-- Given entries --
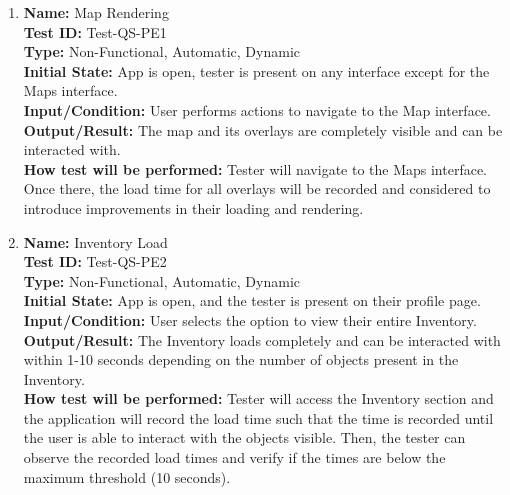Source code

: \documentclass[12pt, titlepage]{article}
\begin{document}
\begin{enumerate}

  \item \textbf{Name:} Map Rendering \label{itm:Test-QS-PE1} \\
    \textbf{Test ID:} Test-QS-PE1 \\
    \textbf{Type:} Non-Functional, Automatic, Dynamic \\
    \textbf{Initial State:} App is open, tester is present on any interface except for the Maps interface. \\
    \textbf{Input/Condition:} User performs actions to navigate to the Map interface. \\
    \textbf{Output/Result:} The map and its overlays are completely visible and can be interacted with. \\
    \textbf{How test will be performed:} Tester will navigate to the Maps interface. Once there, the load time for all overlays will be recorded and considered to introduce improvements in their loading and rendering. \\

  \item \textbf{Name:} Inventory Load \label{itm:Test-QS-PE2} \\
    \textbf{Test ID:} Test-QS-PE2 \\
    \textbf{Type:} Non-Functional, Automatic, Dynamic \\
    \textbf{Initial State:} App is open, and the tester is present on their profile page. \\
    \textbf{Input/Condition:} User selects the option to view their entire Inventory. \\
    \textbf{Output/Result:} The Inventory loads completely and can be interacted with within 1-10 seconds depending on the number of objects present in the Inventory. \\
    \textbf{How test will be performed:} Tester will access the Inventory section and the application will record the load time such that the time is recorded until the user is able to interact with the objects visible. Then, the tester can observe the recorded load times and verify if the times are below the maximum threshold (10 seconds). \\


\end{enumerate}
\end{document}

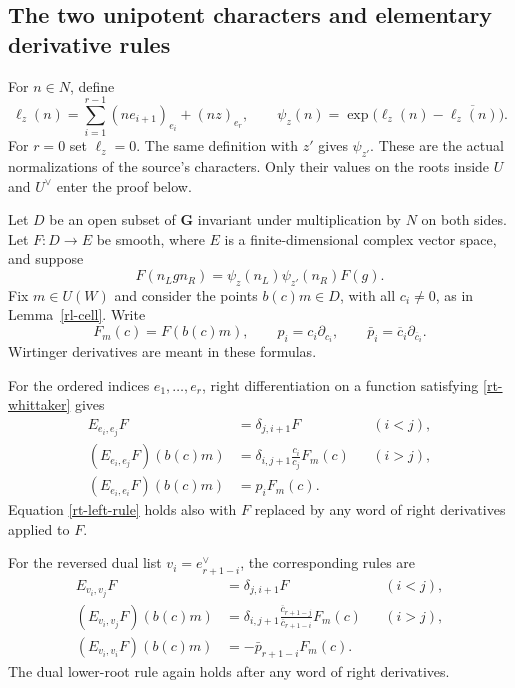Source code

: \subsection{The two unipotent characters and elementary derivative rules}

For $n\in N$, define
\[
 \ell_z(n)=
 \sum_{i=1}^{r-1}(ne_{i+1})_{e_i}+(nz)_{e_r},
 \qquad
 \psi_z(n)=\exp\bigl(\ell_z(n)-\overline{\ell_z(n)}\bigr).
\]
For $r=0$ set $\ell_z=0$.
The same definition with $z'$ gives $\psi_{z'}$.
These are the actual normalizations of the source's
characters.  Only their values on the roots inside
$U$ and $U^\vee$ enter the proof below.

Let $D$ be an open subset of $\mathbf G$ invariant
under multiplication by $N$ on both sides.
Let $F:D\to E$ be smooth, where $E$ is a
finite-dimensional complex vector space, and suppose
\begin{equation}\label{rt-whittaker}
 F(n_Lgn_R)=\psi_z(n_L)\psi_{z'}(n_R)F(g).
\end{equation}
Fix $m\in U(W)$ and consider the points $b(c)m\in D$,
with all $c_i\ne0$, as in Lemma~\ref{rl-cell}.
Write
\[
 F_m(c)=F(b(c)m),\qquad
 p_i=c_i\partial_{c_i},\qquad
 \bar p_i=\overline c_i\partial_{\overline c_i}.
\]
Wirtinger derivatives are meant in these formulas.

\begin{lemma}\label{rt-root-rules}
For the ordered indices $e_1,\ldots,e_r$,
right differentiation on a function satisfying
\eqref{rt-whittaker} gives
\begin{align}
 E_{e_i,e_j}F&=\delta_{j,i+1}F
                                      &&(i<j),\label{rt-right-rule}\\
 (E_{e_i,e_j}F)(b(c)m)
       &=\delta_{i,j+1}\frac{c_i}{c_j}F_m(c)
                                      &&(i>j),\label{rt-left-rule}\\
 (E_{e_i,e_i}F)(b(c)m)&=p_iF_m(c).
                                                   \label{rt-torus-rule}
\end{align}
Equation \eqref{rt-left-rule} holds also with $F$
replaced by any word of right derivatives applied
to $F$.

For the reversed dual list
$v_i=e_{r+1-i}^\vee$, the corresponding rules are
\begin{align}
 E_{v_i,v_j}F&=\delta_{j,i+1}F&&(i<j),\label{rt-dual-right}\\
 (E_{v_i,v_j}F)(b(c)m)
   &=\delta_{i,j+1}
       \frac{\overline c_{r+1-j}}{\overline c_{r+1-i}}
         F_m(c)&&(i>j),\label{rt-dual-left}\\
 (E_{v_i,v_i}F)(b(c)m)
   &=-\bar p_{r+1-i}F_m(c).\label{rt-dual-torus}
\end{align}
The dual lower-root rule again holds after any
word of right derivatives.
\end{lemma}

-- Problem to solve --
Would you write out each record above exactly, with no images?

-- Exercise result --
Source code

: \documentclass[12pt, titlepage]{article}
\begin{document}
\begin{enumerate}

  \item \textbf{Name:} Map Rendering \label{itm:Test-QS-PE1} \\
    \textbf{Test ID:} Test-QS-PE1 \\
    \textbf{Type:} Non-Functional, Automatic, Dynamic \\
    \textbf{Initial State:} App is open, tester is present on any interface except for the Maps interface. \\
    \textbf{Input/Condition:} User performs actions to navigate to the Map interface. \\
    \textbf{Output/Result:} The map and its overlays are completely visible and can be interacted with. \\
    \textbf{How test will be performed:} Tester will navigate to the Maps interface. Once there, the load time for all overlays will be recorded and considered to introduce improvements in their loading and rendering. \\

  \item \textbf{Name:} Inventory Load \label{itm:Test-QS-PE2} \\
    \textbf{Test ID:} Test-QS-PE2 \\
    \textbf{Type:} Non-Functional, Automatic, Dynamic \\
    \textbf{Initial State:} App is open, and the tester is present on their profile page. \\
    \textbf{Input/Condition:} User selects the option to view their entire Inventory. \\
    \textbf{Output/Result:} The Inventory loads completely and can be interacted with within 1-10 seconds depending on the number of objects present in the Inventory. \\
    \textbf{How test will be performed:} Tester will access the Inventory section and the application will record the load time such that the time is recorded until the user is able to interact with the objects visible. Then, the tester can observe the recorded load times and verify if the times are below the maximum threshold (10 seconds). \\


\end{enumerate}
\end{document}

Source code

: \subsection{The two unipotent characters and elementary derivative rules}

For $n\in N$, define
\[
 \ell_z(n)=
 \sum_{i=1}^{r-1}(ne_{i+1})_{e_i}+(nz)_{e_r},
 \qquad
 \psi_z(n)=\exp\bigl(\ell_z(n)-\overline{\ell_z(n)}\bigr).
\]
For $r=0$ set $\ell_z=0$.
The same definition with $z'$ gives $\psi_{z'}$.
These are the actual normalizations of the source's
characters.  Only their values on the roots inside
$U$ and $U^\vee$ enter the proof below.

Let $D$ be an open subset of $\mathbf G$ invariant
under multiplication by $N$ on both sides.
Let $F:D\to E$ be smooth, where $E$ is a
finite-dimensional complex vector space, and suppose
\begin{equation}\label{rt-whittaker}
 F(n_Lgn_R)=\psi_z(n_L)\psi_{z'}(n_R)F(g).
\end{equation}
Fix $m\in U(W)$ and consider the points $b(c)m\in D$,
with all $c_i\ne0$, as in Lemma~\ref{rl-cell}.
Write
\[
 F_m(c)=F(b(c)m),\qquad
 p_i=c_i\partial_{c_i},\qquad
 \bar p_i=\overline c_i\partial_{\overline c_i}.
\]
Wirtinger derivatives are meant in these formulas.

\begin{lemma}\label{rt-root-rules}
For the ordered indices $e_1,\ldots,e_r$,
right differentiation on a function satisfying
\eqref{rt-whittaker} gives
\begin{align}
 E_{e_i,e_j}F&=\delta_{j,i+1}F
                                      &&(i<j),\label{rt-right-rule}\\
 (E_{e_i,e_j}F)(b(c)m)
       &=\delta_{i,j+1}\frac{c_i}{c_j}F_m(c)
                                      &&(i>j),\label{rt-left-rule}\\
 (E_{e_i,e_i}F)(b(c)m)&=p_iF_m(c).
                                                   \label{rt-torus-rule}
\end{align}
Equation \eqref{rt-left-rule} holds also with $F$
replaced by any word of right derivatives applied
to $F$.

For the reversed dual list
$v_i=e_{r+1-i}^\vee$, the corresponding rules are
\begin{align}
 E_{v_i,v_j}F&=\delta_{j,i+1}F&&(i<j),\label{rt-dual-right}\\
 (E_{v_i,v_j}F)(b(c)m)
   &=\delta_{i,j+1}
       \frac{\overline c_{r+1-j}}{\overline c_{r+1-i}}
         F_m(c)&&(i>j),\label{rt-dual-left}\\
 (E_{v_i,v_i}F)(b(c)m)
   &=-\bar p_{r+1-i}F_m(c).\label{rt-dual-torus}
\end{align}
The dual lower-root rule again holds after any
word of right derivatives.
\end{lemma}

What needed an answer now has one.